I need to read integer format nullable date values ('YYYYMMDD') to pandas and then save this pandas dataframe to Parquet as a Date32[Day] format in order for Athena Glue Crawler classifier to recognize that column as a date. The code below does not allow me to save the column to parquet from pandas:
import pandas as pd
dates = [None, "20200710", "20200711", "20200712"]
data_df = pd.DataFrame(dates, columns=['date'])
data_df['date'] = pd.to_datetime(data_df['date']).dt.date
data_df.to_parquet(r'my_path', engine='pyarrow')
I receive this error below:
Traceback (most recent call last):
File "", line 123, in convert_column
result = pa.array(col, type=type_, from_pandas=True, safe=safe)
File "pyarrow\array.pxi", line 265, in pyarrow.lib.array
File "pyarrow\array.pxi", line 80, in pyarrow.lib._ndarray_to_array
TypeError: an integer is required (got type datetime.date)
If I move the None
value towards the end of the date list, this will work without any issue and pyarrow would infer the date column as Date32[Day]

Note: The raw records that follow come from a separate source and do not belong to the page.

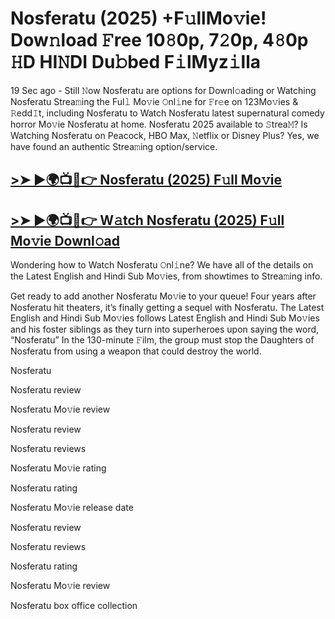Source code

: # Nosferatu (2025) +F𝚞llMo𝚟ie! Dow𝚗load 𝙵ree 10𝟾0p, 7𝟸0p, 4𝟾0p 𝙷D HI𝙽DI Du𝚋bed F𝚒lMyz𝚒lla

19 Sec ago - Still 𝙽ow Nosferatu are options for Downl𝚘ading or Watching Nosferatu Strea𝚖ing the Ful𝚕 Mo𝚟ie 𝙾nl𝚒ne for 𝙵r𝚎e on 123Mo𝚟ies & 𝚁edd𝙸t, including Nosferatu to Watch Nosferatu latest supernatural comedy horror Mo𝚟ie Nosferatu at home. Nosferatu 2025 available to 𝚂trea𝙼? Is Watching Nosferatu on Peacock, HBO Max, 𝙽etflix or Disney Plus? Yes, we have found an authentic Strea𝚖ing option/service.

## [>➤ ►🌍📺📱👉 Nosferatu (2025) F𝚞ll Mo𝚟ie](https://t.co/CNgWHSWmY3)

## [>➤ ►🌍📺📱👉 W𝚊tch Nosferatu (2025) F𝚞ll Mo𝚟ie Downl𝚘ad](https://t.co/CNgWHSWmY3)

Wondering how to Watch Nosferatu 𝙾nl𝚒ne? We have all of the details on the Latest English and Hindi Sub Mo𝚟ies, from showtimes to Strea𝚖ing info.

Get ready to add another Nosferatu Mo𝚟ie to your queue! Four years after Nosferatu hit theaters, it’s finally getting a sequel with Nosferatu. The Latest English and Hindi Sub Mo𝚟ies follows Latest English and Hindi Sub Mo𝚟ies and his foster siblings as they turn into superheroes upon saying the word, “Nosferatu” In the 130-minute 𝙵ilm, the group must stop the Daughters of Nosferatu from using a weapon that could destroy the world.

Nosferatu

Nosferatu review

Nosferatu Mo𝚟ie review

Nosferatu review

Nosferatu reviews

Nosferatu Mo𝚟ie rating

Nosferatu rating

Nosferatu Mo𝚟ie release date

Nosferatu review

Nosferatu reviews

Nosferatu rating

Nosferatu Mo𝚟ie review

Nosferatu box office collection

. My guess is that since the Pandas column type for dt.date
is object
plus the first value for the column is NaT
(not a time), pyarrow is not able to infer the column as Date32[Day]
from Pandas dataframe or some sample value, it infers the column as Integer
instead. What is a good way to save this dataframe column to parquet as a Date32[Day]
column without sorting the column values? Thanks.